“But he must have been here, señorita,” replies Juarez. “He was seen to come in this direction.”

A thought strikes the girl. She must gain time. So with an admirably-feigned glance of uneasiness at a side door leading into another room, she reiterates that she has not seen him.

“Ah, well, comrades, I have some old wine in here,” says her father, advancing towards this door. “We will try it.” He turns the handle; but the door is locked. “The key, Anita, the key!”

“The key? Oh, here it is,” and after a pretended search she finds the key. They throw open the door suddenly, and stand staring in stupid surprise into an empty room.

“Juarez,” said the girl, calling him apart from the rest—“keep quiet now. Do you want the Englishman? You shall take him.”

The other started, and his eyes lit up with savage triumph.

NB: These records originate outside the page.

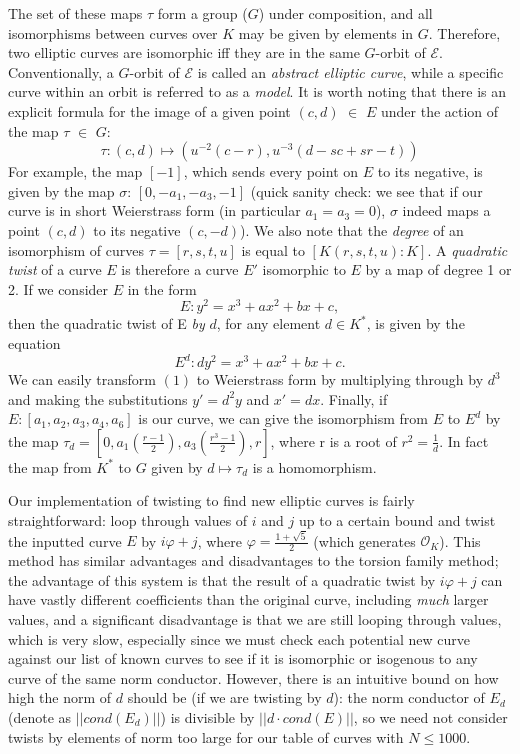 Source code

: \noindent The set of these maps $\tau$ form a group ($G$) under composition, and all isomorphisms between curves over $K$ may be given by elements in $G$. Therefore, two elliptic curves are isomorphic iff they are in the same $G$-orbit of $\mathcal{E}$. Conventionally, a $G$-orbit of $\mathcal{E}$ is called an \emph{abstract elliptic curve}, while a specific curve within an orbit is referred to as a \emph{model}. It is worth noting that there is an explicit formula for the image of a given point $(c, d)$ $\in$ $E$ under the action of the map $\tau$ $\in$ $G$:
\begin{equation} \tau: (c, d) \mapsto (u^{-2}(c-r), u^{-3}(d-sc+sr-t)) \nonumber\end{equation}
For example, the map $[-1]$, which sends every point on $E$ to its negative, is given by the map $\sigma$: $[0,-a_1,-a_3,-1]$ (quick sanity check: we see that if our curve is in short Weierstrass form (in particular $a_1 = a_3 = 0$), $\sigma$ indeed maps a point $(c, d)$ to its negative $(c, -d)$). We also note that the \emph{degree} of an isomorphism of curves $\tau = [r,s,t,u]$ is equal to $[K(r,s,t,u) : K]$. A \emph{quadratic twist} of a curve $E$ is therefore a curve $E'$ isomorphic to $E$ by a map of degree 1 or 2. If we consider $E$ in the form
\begin{equation}
E:   y^2 = x^3 + ax^2 + bx + c, \nonumber
\end{equation}
then the quadratic twist of E \emph{by} $d$, for any element $d \in K^*$, is given by the equation
\begin{equation}
E^d:   dy^2 = x^3 + ax^2 + bx + c.
\end{equation}
We can easily transform $(1)$ to Weierstrass form by multiplying through by $d^3$ and making the substitutions $y' = d^2y$ and $x' = dx$. Finally, if $E: [a_1, a_2, a_3, a_4, a_6]$ is our curve, we can give the isomorphism from $E$ to $E^d$ by the map $\tau_d = [0, a_1(\frac{r-1}{2}), a_3(\frac{r^3-1}{2}), r]$, where r is a root of $r^2 = \frac{1}{d}$. In fact the map from $K^*$ to $G$ given by $d \mapsto \tau_d$ is a homomorphism.

Our implementation of twisting to find new elliptic curves is fairly straightforward: loop through values of $i$ and $j$ up to a certain bound and twist the inputted curve $E$ by $i\varphi+j$, where $\varphi = \frac{1+\sqrt{5}}{2}$ (which generates $\mathcal{O}_K$). This method has similar advantages and disadvantages to the torsion family method; the advantage of this system is that the result of a quadratic twist by $i\varphi+j$ can have vastly different coefficients than the original curve, including \emph{much} larger values, and a significant disadvantage is that we are still looping through values, which is very slow, especially since we must check each potential new curve against our list of known curves to see if it is isomorphic or isogenous to any curve of the same norm conductor. However, there is an intuitive bound on how high the norm of $d$ should be (if we are twisting by $d$): the norm conductor of $E_d$ (denote as $||cond(E_d)||$) is divisible by $||d\cdot cond(E)||$, so we need not consider twists by elements of norm too large for our table of curves with $N \leq 1000$.

\
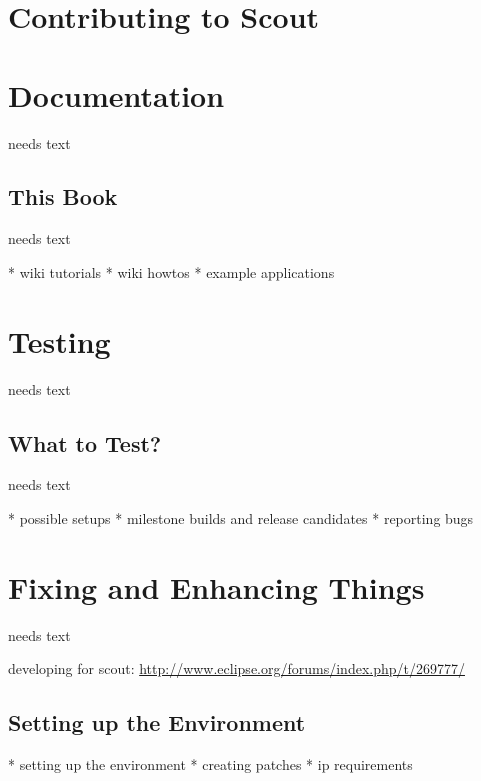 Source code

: \documentclass[a4paper,10pt,twoside]{book}
\begin{document}
  \sloppy
\fi


\chapter{Contributing to Scout}

\chapter{Documentation}
needs text

\section{This Book}
needs text

  * wiki tutorials
  * wiki howtos
  * example applications

\chapter{Testing}
needs text

\section{What to Test?}
needs text

  * possible setups
  * milestone builds and release candidates
  * reporting bugs
  
\chapter{Fixing and Enhancing Things}
needs text

developing for scout: \url{http://www.eclipse.org/forums/index.php/t/269777/}

\section{Setting up the Environment}
  * setting up the environment
  * creating patches
  * ip requirements


\ifx\wholebook\relax\else
   
   
\end{document}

“How? Where? Where is he?”

“You shall have him. Listen, Juarez. He has been here, but if you try to find him now you will fail. I promised to meet him two hours after midnight at the corner of the cane planting. He thinks I love him, but I hate him,” she went on, working herself into a state of admirably-feigned fury. “He laughed at me and treated me as a plaything—now I shall have revenge. But listen. Go back to the camp. He is suspicious of you already; but he will come to me two hours after midnight. Then be in waiting, and you shall take him as easily as a leopard in a net. Don’t tell the others about it until the time comes, only get them away now.”

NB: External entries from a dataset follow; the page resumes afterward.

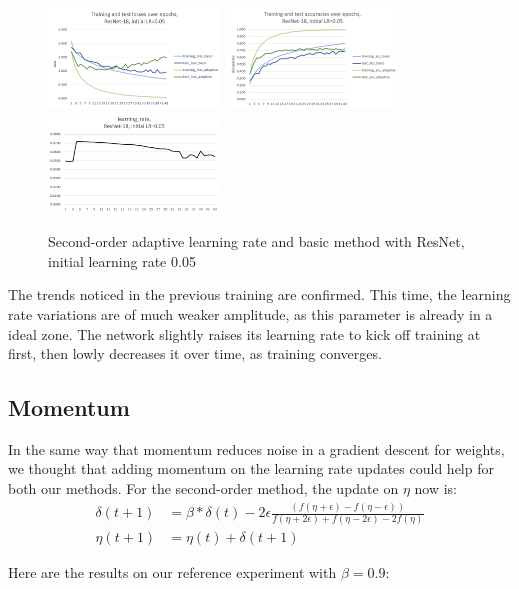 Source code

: \documentclass{article}
\begin{document}
  \begin{figure}[!h]
	\includegraphics[width=130pt]{loss_resnet_0_05.png}
	\includegraphics[width=130pt]{acc_resnet_0_05.png}
	\includegraphics[width=130pt]{lr_resnet_0_05.png}
	\caption{Second-order adaptive learning rate and basic method with ResNet, initial learning rate 0.05}
  \end{figure}
  
  The trends noticed in the previous training are confirmed. This time, the learning rate variations are of much weaker amplitude, as this parameter is already in a ideal zone. The network slightly raises its learning rate to kick off training at first, then lowly decreases it over time, as training converges. 
  
  \subsection{Momentum}
  
  In the same way that momentum reduces noise in a gradient descent for weights, we thought that adding momentum on the learning rate updates could help for both our methods. For the second-order method, the update on $\eta$ now is:\\
  \begin{align}
  \delta(t+1) &= \beta*\delta(t) - 2\epsilon\frac{(f(\eta+\epsilon)-f(\eta-\epsilon))}{f(\eta+2\epsilon)+f(\eta-2\epsilon)-2f(\eta)}\\
  \eta(t+1) &= \eta(t) + \delta(t+1)
  \end{align}
  
  Here are the results on our reference experiment with $\beta=0.9$:\\
  
\end{document}
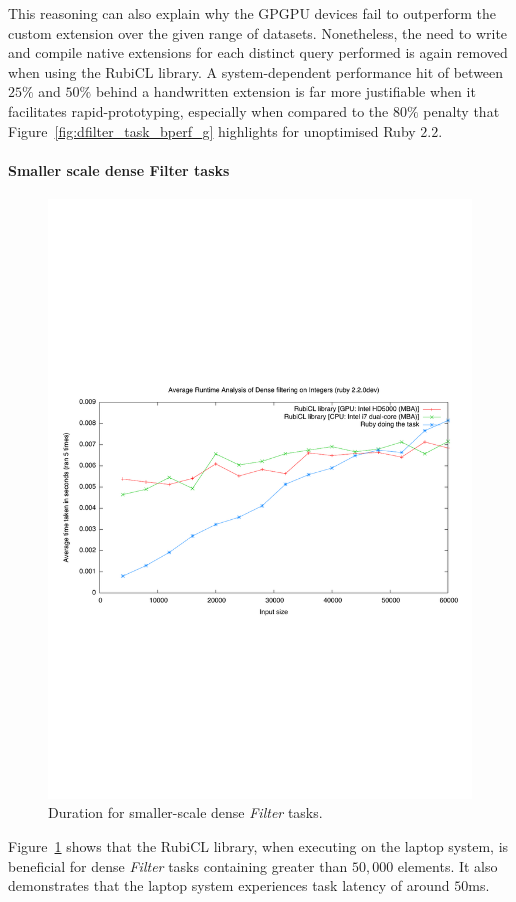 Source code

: This reasoning can also explain why the \ac{GPGPU} devices fail to outperform the custom extension over the given range of datasets.
Nonetheless, the need to write and compile native extensions for each distinct query performed is again removed when using the RubiCL library. A system-dependent performance hit of between $25\%$ and $50\%$ behind a handwritten extension is far more justifiable when it facilitates rapid-prototyping, especially when compared to the $80\%$ penalty that Figure~\ref{fig:dfilter_task_bperf_g} highlights for unoptimised Ruby $2.2$.

\paragraph*{Smaller scale dense Filter tasks}
\begin{figure}[H]
  \includegraphics[trim=0cm 8cm 0cm 8cm, clip=true, width=\textwidth]{./graphing/smalldensefilter.pdf}
  \caption{Duration for smaller-scale dense \emph{Filter} tasks.}
  \label{fig:densefil_tasksmallrun}
\end{figure}
Figure~\ref{fig:densefil_tasksmallrun} shows that the RubiCL library, when executing on the laptop system, is beneficial for dense \emph{Filter} tasks containing greater than $50,000$ elements. It also demonstrates that the laptop system experiences task latency of around $50$ms.

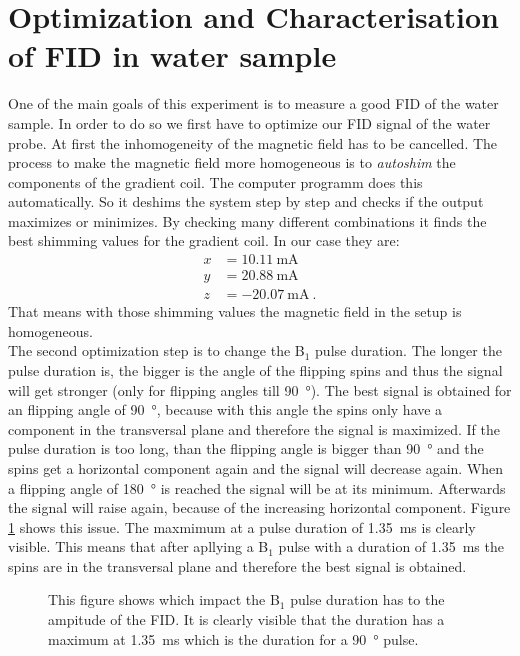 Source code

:\section{Optimization and Characterisation of FID in water sample}
\label{sec:OptimizationandCharacterisationofFIDinwatersample}

One of the main goals of this experiment is to measure a good FID of the water sample. In order to do so we first have to optimize our FID signal of the water probe.\newline
At first the inhomogeneity of the magnetic field has to be cancelled. The process to make the magnetic field more homogeneous is to \textit{autoshim} the components of the gradient coil. The computer programm does this automatically. So it deshims the system step by step and checks if the output maximizes or minimizes. By checking many different combinations it finds the best shimming values for the gradient coil. In our case they are:
\begin{align*}
    x &= \SI{10.11}{\milli \ampere}\\
    y &= \SI{20.88}{\milli \ampere}\\
    z &= \SI{-20.07}{\milli \ampere} \ .
    \label{eq: shimmingvalues}
\end{align*}
That means with those shimming values the magnetic field in the setup is homogeneous.
\\
The second optimization step is to change the B$_1$ pulse duration. The longer the pulse duration is, the bigger is the angle of the flipping spins and thus the signal will get stronger (only for flipping angles till \SI{90}{\degree}). The best signal is obtained for an flipping angle of \SI{90}{\degree}, because with this angle the spins only have a component in the transversal plane and therefore the signal is maximized. If the pulse duration is too long, than the flipping angle is bigger than \SI{90}{\degree} and the spins get a horizontal component again and the signal will decrease again. When a flipping angle of \SI{180}{\degree} is reached the signal will be at its minimum. Afterwards the signal will raise again, because of the increasing horizontal component. Figure \ref{fig:B1dauer} shows this issue. The maxmimum at a pulse duration of \SI{1.35}{\milli \second} is clearly visible. This means that after apllying a B$_1$ pulse with a duration of \SI{1.35}{\milli \second} the spins are in the transversal plane and therefore the best signal is obtained.
\begin{figure}[H]
    \centering
    
    \caption[This figure shows which impact the B$_1$ pulse duration has to the ampitude of the FID.]{This figure shows which impact the B$_1$ pulse duration has to the ampitude of the FID. It is clearly visible that the duration has a maximum at \SI{1.35}{\milli \second} which is the duration for a \SI{90}{\degree} pulse.}
    \label{fig:B1dauer}
\end{figure}
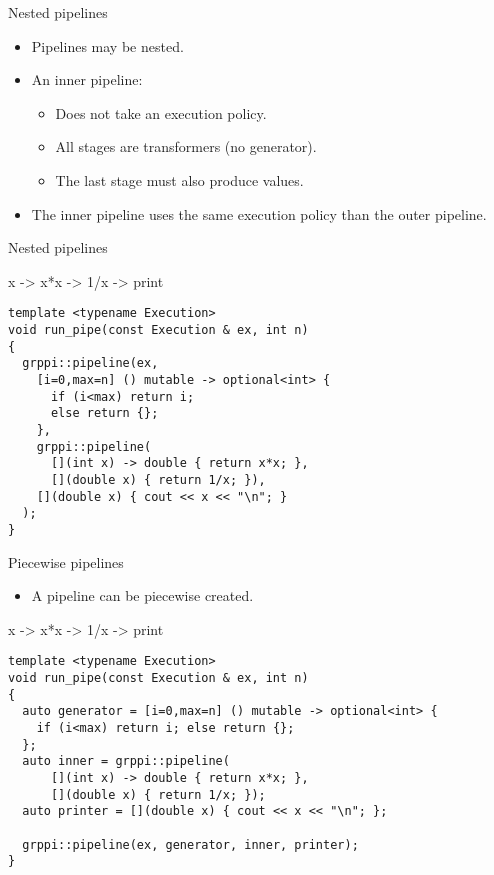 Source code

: \begin{frame}[t,fragile]{Nested pipelines}
\begin{itemize}
  \item Pipelines may be nested.
  \vfill
  \item An inner pipeline:
    \begin{itemize}
      \item Does not take an execution policy.
      \item All stages are transformers (no generator).
      \item The last stage must also produce values.
    \end{itemize}
  \vfill
  \item The inner pipeline uses the same execution policy than the outer
        pipeline.
\end{itemize}
\end{frame}

\begin{frame}[t,fragile]{Nested pipelines}
\begin{block}{x -> x*x -> 1/x -> print}
\begin{lstlisting}
template <typename Execution>
void run_pipe(const Execution & ex, int n)
{
  grppi::pipeline(ex,
    [i=0,max=n] () mutable -> optional<int> {
      if (i<max) return i;
      else return {};
    },
    grppi::pipeline(
      [](int x) -> double { return x*x; },
      [](double x) { return 1/x; }),
    [](double x) { cout << x << "\n"; }
  );
}
\end{lstlisting}
\end{block}
\end{frame}

\begin{frame}[t,fragile]{Piecewise pipelines}
\begin{itemize}
  \item A pipeline can be piecewise created.
\end{itemize}
\begin{block}{x -> x*x -> 1/x -> print}
\begin{lstlisting}
template <typename Execution>
void run_pipe(const Execution & ex, int n)
{
  auto generator = [i=0,max=n] () mutable -> optional<int> {
    if (i<max) return i; else return {};
  };
  auto inner = grppi::pipeline(
      [](int x) -> double { return x*x; },
      [](double x) { return 1/x; });
  auto printer = [](double x) { cout << x << "\n"; };

  grppi::pipeline(ex, generator, inner, printer);
}
\end{lstlisting}
\end{block}
\end{frame}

If Juarez felt a qualm of suspicion, she acted her part so well, that he fell headlong into the trap. With difficulty, he persuaded his fellow ruffians to abandon their quest for the present. He trusted Anita implicitly; and, full of elation at the speedy vengeance which would overtake his rival, he returned with the others to their carousals.

The hours drag their length, and silence reigns in the tropical forest. A damp, unwholesome mist rises from the river and spreads over the tree-tops. Now and again the shout of the revellers breaks upon the silence, or the deep bass of a bloodhound is raised in dismal bay at the moon. Still Anita sits there, gazing out upon the forest, and following in spirit every step of him whose life she has saved, further and further as each step takes him from her. At last she falls fast asleep, worn out with the excitement and tension of the past few hours. Then comes a loud, angry knocking at the door.